# Database Fundamentals and Applications &ndash; Tutorial 5 &ndash; Part III

In this part of the tutorial, you will use this Jupyter Notebook to connect to your MySQL Server from Python. In particular, you will establish a connection to the $\texttt{world}$ database. You will use this connection to carry out several basic SQL queries, followed by using Python's pandas package, to provide some basic descriptive statistics.

## Getting started

### Connect Python to MySQL

Before Python can connect to your MySQL Server, you need to install the MySQL-Python connector. Run the code below to install this connector.

In [None]:
# install mysql connector
!pip install mysql-connector-python

Please run the cell below to load all the necessary packages. 

In [None]:
# import packages
import mysql.connector
import pandas as pd
import scipy.stats as stats
%matplotlib inline

Use the code below to establish a connection to the $\texttt{world}$ database on your local MySQL Server. **Do not forget to change the password!**

In [None]:
# connect to Yelp
connection = mysql.connector.connect(host = "localhost",
                                     user = "root",
                                     password = "...",
                                     db = "world")

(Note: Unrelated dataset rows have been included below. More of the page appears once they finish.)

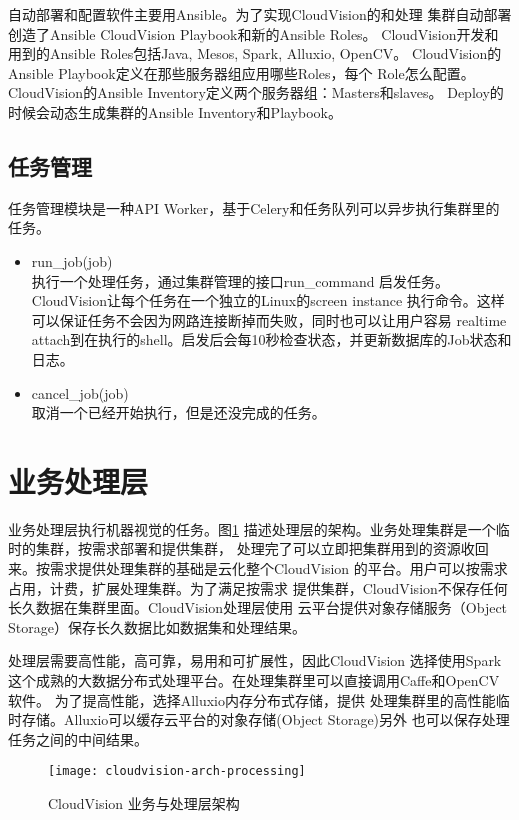 自动部署和配置软件主要用Ansible。为了实现CloudVision的和处理
集群自动部署创造了Ansible CloudVision Playbook和新的Ansible Roles。
CloudVision开发和用到的Ansible Roles包括Java, Mesos, Spark, Alluxio, OpenCV。
CloudVision的Ansible Playbook定义在那些服务器组应用哪些Roles，每个
Role怎么配置。CloudVision的Ansible Inventory定义两个服务器组：Masters和slaves。
Deploy的时候会动态生成集群的Ansible Inventory和Playbook。

\subsection{任务管理}
任务管理模块是一种API Worker，基于Celery和任务队列可以异步执行集群里的任务。
\begin{itemize}
  \item run\_job(job) \\
        执行一个处理任务，通过集群管理的接口run\_command
        启发任务。CloudVision让每个任务在一个独立的Linux的screen instance
        执行命令。这样可以保证任务不会因为网路连接断掉而失败，同时也可以让用户容易
        realtime attach到在执行的shell。启发后会每10秒检查状态，并更新数据库的Job状态和日志。
  \item cancel\_job(job) \\
        取消一个已经开始执行，但是还没完成的任务。
\end{itemize}

\section{业务处理层}
\label{sec:arch_processing}
业务处理层执行机器视觉的任务。图\ref{fig:cloudvision-arch-processing}
描述处理层的架构。业务处理集群是一个临时的集群，按需求部署和提供集群，
处理完了可以立即把集群用到的资源收回来。按需求提供处理集群的基础是云化整个CloudVision
的平台。\cite{nistcloud}用户可以按需求占用，计费，扩展处理集群。为了满足按需求
提供集群，CloudVision不保存任何长久数据在集群里面。CloudVision处理层使用
云平台提供对象存储服务（Object Storage）保存长久数据比如数据集和处理结果。

处理层需要高性能，高可靠，易用和可扩展性，因此CloudVision
选择使用Spark这个成熟的大数据分布式处理平台。在处理集群里可以直接调用Caffe和OpenCV软件。
为了提高性能，选择Alluxio内存分布式存储，提供
处理集群里的高性能临时存储。Alluxio可以缓存云平台的对象存储(Object Storage)另外
也可以保存处理任务之间的中间结果。
\begin{figure}[h]
  \centering
    \texttt{[image: cloudvision-arch-processing]}
  \caption{CloudVision 业务与处理层架构}
  \label{fig:cloudvision-arch-processing}
\end{figure}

**If you run into errors executing the code above, try restaring the kernel**: in the 'Kernel' menu, click 'Restart'. If this does not help, try installing the newest MySQL-Python connector from https://dev.mysql.com/downloads/connector/python/8.0.html. Do not forget to restart the kernel after installation.

### Testing the connection

In Part III of the tutorial, you will primarily use Python's Pandas package to extract, clean, and visualise the data. The code below demostrates how to execute a SQL statement using Pandas, and extract a DataFrame.

In [None]:
# select first 20 rows from the country table
data = pd.read_sql_query("SELECT * \
                          FROM country \
                          LIMIT 20",
                         connection)
# let's inspect the data
data.head()

## Questions

### Basic counts

How many rows are there in the tables country, city, and countrylanguage?

In [None]:
# count the number of rows in country
data = pd.read_sql_query("...", connection)
print("Number of rows in country = " + str(data.iloc[0,0]))
# count the number of rows in city
data = ...
print("Number of rows in city = " + str(data.iloc[0,0]))
# count the number of rows in city
...
print("Number of rows in countrylanguage = " + str(data.iloc[0,0]))

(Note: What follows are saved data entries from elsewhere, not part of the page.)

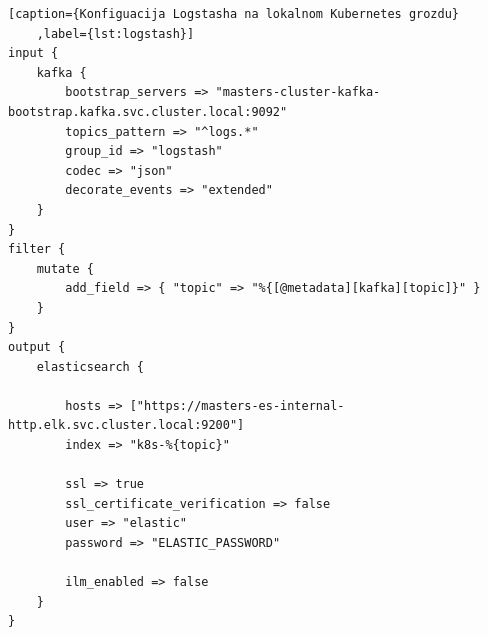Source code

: \documentclass[times, utf8, diplomski]{fer}
\begin{document}
\clearpage
\begin{lstlisting}[caption={Konfiguacija Logstasha na lokalnom Kubernetes grozdu}
	,label={lst:logstash}]
input {
	kafka {
		bootstrap_servers => "masters-cluster-kafka-bootstrap.kafka.svc.cluster.local:9092"
		topics_pattern => "^logs.*"
		group_id => "logstash"
		codec => "json"
		decorate_events => "extended"
	}
}
filter {
	mutate {
		add_field => { "topic" => "%{[@metadata][kafka][topic]}" }
	}
}
output {
	elasticsearch {
		
		hosts => ["https://masters-es-internal-http.elk.svc.cluster.local:9200"]
		index => "k8s-%{topic}"
		
		ssl => true
		ssl_certificate_verification => false
		user => "elastic"
		password => "ELASTIC_PASSWORD"
		
		ilm_enabled => false
	}
}
\end{lstlisting}
\end{document}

### Number of cities per country

Find all countries that have at least 50 cities in the city tables. For those countries, report the name of the country as countryName, and report the number of cities in that country as numCities. Create a horizontal bar plot showing the number of cities per country in the result of your query.

In [None]:
data = pd.read_sql_query("...",
                         connection)
# create horizontal bar plot
data.plot.barh(x='...', y='...')

### City names that appear in more than one country

Write and execute a query showing all city names that appear in more than two countries. Also report in how many distinct countries that city name appears. Return the name as cityName and the count as numCountries.

In [None]:
data = pd.read_sql_query("...",
                         connection)
# let's see the result
print(data)

### Number of languages per country

For each country, find out how many languages are spoken in that country according to the countrylanguage table. For each country, return countryName as well as the count of the number of languages. Call this count numLanguages.

In [None]:
data = pd.read_sql_query("...",
                         connection)
# print the first few rows
data.head()

Now, plot a histogram of numLanguages, and perform a Jarque-Bera test on the normality of numLanguages. What do you conclude? Is the number of languages per country normally distributed?

In [None]:
# plot the histogram of the number of languages per country
data.plot.hist(y='...')
# perform a Jarque-Bera test of normality (null hypothesis)
stats.jarque_bera(...)

#### Conclusion:
*Your conclusions go here.*

### Number of official and unofficial languages per country

For each country, again return countryName and numLanguages. But now, in addition, return the number of languages that are official (name this field numLangOff) as well as the number of languages that are not official (name this field numLangUnoff).

In [None]:
data = pd.read_sql_query("SELECT country.name AS countryName, \
                          COUNT(*) AS numLanguages, \
                          CAST( \
                              SUM( \
                                  CASE \
                                      WHEN isOfficial = 'T' THEN 1 \
                                      ELSE 0 \
                                  END \
                              ) AS SIGNED \
                          ) AS numLangOff, \
                          CAST( \
                              ... \
                              ) AS SIGNED \
                          ) AS numLangUnoff \
                          FROM ..., ... \
                          WHERE ....code = ....CountryCode \
                          GROUP BY ....name",
                         connection)
# print the first few rows
data.head()

Create scatter plots of (1) numLangOff versus numLangUnoff, (2) numLangOff versus numLanguages , and (3) numLangUnoff versus numLanguages. In addition, compute the correlation matrix of data using DataFrame's $\texttt{corr()}$ method.

In [None]:
# create scatter plot of numLangOff versus numLangUnoff
data.plot.scatter(x='...',y='...')
# create scatter plot of numLangOff versus numLanguages
data.plot.scatter(x='...',y='...')
# create scatter plot of numLangUnoff versus numLanguages
data.plot.scatter(x='...',y='...')
# compute the correlation matrix of the numbers of languages
data....()

What do you conclude? Which variables are most strongly correlated? What's the interpretation of this strong correlation? And what would the *R*<sup>2</sup> be if you would regress numLanguages on numLangOff and numLangUnoff jointly?

#### Conclusion:
*Your conclusions go here.*